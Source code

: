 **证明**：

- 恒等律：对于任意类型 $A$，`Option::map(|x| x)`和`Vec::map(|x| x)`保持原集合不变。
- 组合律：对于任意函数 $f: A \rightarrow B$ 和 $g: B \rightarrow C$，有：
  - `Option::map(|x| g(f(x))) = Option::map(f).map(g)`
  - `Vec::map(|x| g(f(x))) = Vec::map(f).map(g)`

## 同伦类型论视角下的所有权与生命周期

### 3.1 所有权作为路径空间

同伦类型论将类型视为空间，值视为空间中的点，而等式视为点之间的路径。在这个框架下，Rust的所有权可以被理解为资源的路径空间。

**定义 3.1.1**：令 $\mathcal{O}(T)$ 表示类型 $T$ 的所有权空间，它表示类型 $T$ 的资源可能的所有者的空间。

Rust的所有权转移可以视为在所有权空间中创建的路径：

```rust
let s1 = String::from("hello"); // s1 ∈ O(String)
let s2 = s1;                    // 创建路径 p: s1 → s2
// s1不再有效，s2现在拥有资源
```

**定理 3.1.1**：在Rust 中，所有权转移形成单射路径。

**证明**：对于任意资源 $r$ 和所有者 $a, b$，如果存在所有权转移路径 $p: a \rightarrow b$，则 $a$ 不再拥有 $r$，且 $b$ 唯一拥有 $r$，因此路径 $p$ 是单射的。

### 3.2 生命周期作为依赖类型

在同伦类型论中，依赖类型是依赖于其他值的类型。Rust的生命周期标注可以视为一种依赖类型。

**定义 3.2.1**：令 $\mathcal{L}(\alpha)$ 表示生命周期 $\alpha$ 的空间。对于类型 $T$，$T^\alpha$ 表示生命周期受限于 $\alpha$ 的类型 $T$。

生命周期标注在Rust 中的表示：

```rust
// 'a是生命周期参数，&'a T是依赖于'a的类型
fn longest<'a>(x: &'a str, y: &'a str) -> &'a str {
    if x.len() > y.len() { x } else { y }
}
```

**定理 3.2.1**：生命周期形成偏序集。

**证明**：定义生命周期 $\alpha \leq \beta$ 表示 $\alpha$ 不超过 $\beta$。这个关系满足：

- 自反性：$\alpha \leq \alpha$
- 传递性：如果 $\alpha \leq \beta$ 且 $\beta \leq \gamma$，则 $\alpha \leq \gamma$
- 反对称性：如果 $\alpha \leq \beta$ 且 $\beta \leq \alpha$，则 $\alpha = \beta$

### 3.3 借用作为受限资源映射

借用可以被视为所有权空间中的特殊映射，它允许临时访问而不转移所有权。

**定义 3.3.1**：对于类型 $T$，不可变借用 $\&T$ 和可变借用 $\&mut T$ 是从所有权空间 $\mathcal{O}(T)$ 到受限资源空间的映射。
★ ★ ★ ★
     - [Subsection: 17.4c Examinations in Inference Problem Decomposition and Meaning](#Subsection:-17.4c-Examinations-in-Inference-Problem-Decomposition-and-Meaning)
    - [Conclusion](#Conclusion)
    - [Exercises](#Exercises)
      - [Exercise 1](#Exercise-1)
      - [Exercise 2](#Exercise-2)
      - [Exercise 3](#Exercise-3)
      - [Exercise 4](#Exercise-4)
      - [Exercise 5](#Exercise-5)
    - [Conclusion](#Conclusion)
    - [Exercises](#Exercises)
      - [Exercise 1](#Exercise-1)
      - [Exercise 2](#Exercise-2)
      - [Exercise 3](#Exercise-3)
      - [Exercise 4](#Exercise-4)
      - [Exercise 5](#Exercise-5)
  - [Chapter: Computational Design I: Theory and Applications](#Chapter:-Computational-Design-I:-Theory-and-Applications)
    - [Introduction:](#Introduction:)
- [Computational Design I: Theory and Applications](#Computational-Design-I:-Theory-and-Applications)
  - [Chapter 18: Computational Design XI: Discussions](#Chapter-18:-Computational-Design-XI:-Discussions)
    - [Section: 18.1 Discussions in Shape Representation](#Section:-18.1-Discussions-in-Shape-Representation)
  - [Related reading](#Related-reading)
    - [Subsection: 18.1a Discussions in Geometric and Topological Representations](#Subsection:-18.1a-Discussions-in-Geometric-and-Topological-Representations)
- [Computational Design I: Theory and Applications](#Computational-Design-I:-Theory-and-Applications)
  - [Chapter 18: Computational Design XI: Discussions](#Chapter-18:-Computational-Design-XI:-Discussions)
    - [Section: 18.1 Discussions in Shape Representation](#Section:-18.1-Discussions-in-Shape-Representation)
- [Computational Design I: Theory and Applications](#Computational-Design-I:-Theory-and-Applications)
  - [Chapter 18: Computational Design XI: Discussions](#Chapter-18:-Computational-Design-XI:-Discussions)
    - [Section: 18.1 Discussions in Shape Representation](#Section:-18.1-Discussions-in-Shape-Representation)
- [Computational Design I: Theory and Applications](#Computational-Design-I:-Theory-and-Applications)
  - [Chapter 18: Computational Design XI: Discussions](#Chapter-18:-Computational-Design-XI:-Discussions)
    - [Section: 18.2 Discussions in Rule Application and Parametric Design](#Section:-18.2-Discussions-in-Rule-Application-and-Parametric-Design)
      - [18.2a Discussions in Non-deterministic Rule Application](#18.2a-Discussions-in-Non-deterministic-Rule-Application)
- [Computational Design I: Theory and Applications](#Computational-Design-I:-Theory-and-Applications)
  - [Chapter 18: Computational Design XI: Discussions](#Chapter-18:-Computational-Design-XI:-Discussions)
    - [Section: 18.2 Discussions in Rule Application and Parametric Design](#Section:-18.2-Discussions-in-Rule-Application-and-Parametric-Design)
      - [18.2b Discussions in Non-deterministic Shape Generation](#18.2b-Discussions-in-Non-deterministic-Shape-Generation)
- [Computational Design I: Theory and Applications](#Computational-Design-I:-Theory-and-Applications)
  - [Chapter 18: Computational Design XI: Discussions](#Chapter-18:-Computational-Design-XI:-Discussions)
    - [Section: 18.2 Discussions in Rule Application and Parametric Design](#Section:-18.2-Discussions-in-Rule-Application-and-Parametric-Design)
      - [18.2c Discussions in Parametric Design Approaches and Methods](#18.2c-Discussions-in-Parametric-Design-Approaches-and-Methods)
★ ★ ★ ★
> ABOUT THIS TASK
In the entries above, the lines from the one bearing "Source code" up to and including the one bearing "借用可以被视为所有权空间中的特殊映射，它允许临时访问而不转移所有权。" should be transcribed exactly; no other line is wanted.

> WRITTEN ANSWER
Source code

: **证明**：

- 恒等律：对于任意类型 $A$，`Option::map(|x| x)`和`Vec::map(|x| x)`保持原集合不变。
- 组合律：对于任意函数 $f: A \rightarrow B$ 和 $g: B \rightarrow C$，有：
  - `Option::map(|x| g(f(x))) = Option::map(f).map(g)`
  - `Vec::map(|x| g(f(x))) = Vec::map(f).map(g)`

## 同伦类型论视角下的所有权与生命周期

### 3.1 所有权作为路径空间

同伦类型论将类型视为空间，值视为空间中的点，而等式视为点之间的路径。在这个框架下，Rust的所有权可以被理解为资源的路径空间。

**定义 3.1.1**：令 $\mathcal{O}(T)$ 表示类型 $T$ 的所有权空间，它表示类型 $T$ 的资源可能的所有者的空间。

Rust的所有权转移可以视为在所有权空间中创建的路径：

```rust
let s1 = String::from("hello"); // s1 ∈ O(String)
let s2 = s1;                    // 创建路径 p: s1 → s2
// s1不再有效，s2现在拥有资源
```

**定理 3.1.1**：在Rust 中，所有权转移形成单射路径。

**证明**：对于任意资源 $r$ 和所有者 $a, b$，如果存在所有权转移路径 $p: a \rightarrow b$，则 $a$ 不再拥有 $r$，且 $b$ 唯一拥有 $r$，因此路径 $p$ 是单射的。

### 3.2 生命周期作为依赖类型

在同伦类型论中，依赖类型是依赖于其他值的类型。Rust的生命周期标注可以视为一种依赖类型。

**定义 3.2.1**：令 $\mathcal{L}(\alpha)$ 表示生命周期 $\alpha$ 的空间。对于类型 $T$，$T^\alpha$ 表示生命周期受限于 $\alpha$ 的类型 $T$。

生命周期标注在Rust 中的表示：

```rust
// 'a是生命周期参数，&'a T是依赖于'a的类型
fn longest<'a>(x: &'a str, y: &'a str) -> &'a str {
    if x.len() > y.len() { x } else { y }
}
```

**定理 3.2.1**：生命周期形成偏序集。

**证明**：定义生命周期 $\alpha \leq \beta$ 表示 $\alpha$ 不超过 $\beta$。这个关系满足：

- 自反性：$\alpha \leq \alpha$
- 传递性：如果 $\alpha \leq \beta$ 且 $\beta \leq \gamma$，则 $\alpha \leq \gamma$
- 反对称性：如果 $\alpha \leq \beta$ 且 $\beta \leq \alpha$，则 $\alpha = \beta$

### 3.3 借用作为受限资源映射

借用可以被视为所有权空间中的特殊映射，它允许临时访问而不转移所有权。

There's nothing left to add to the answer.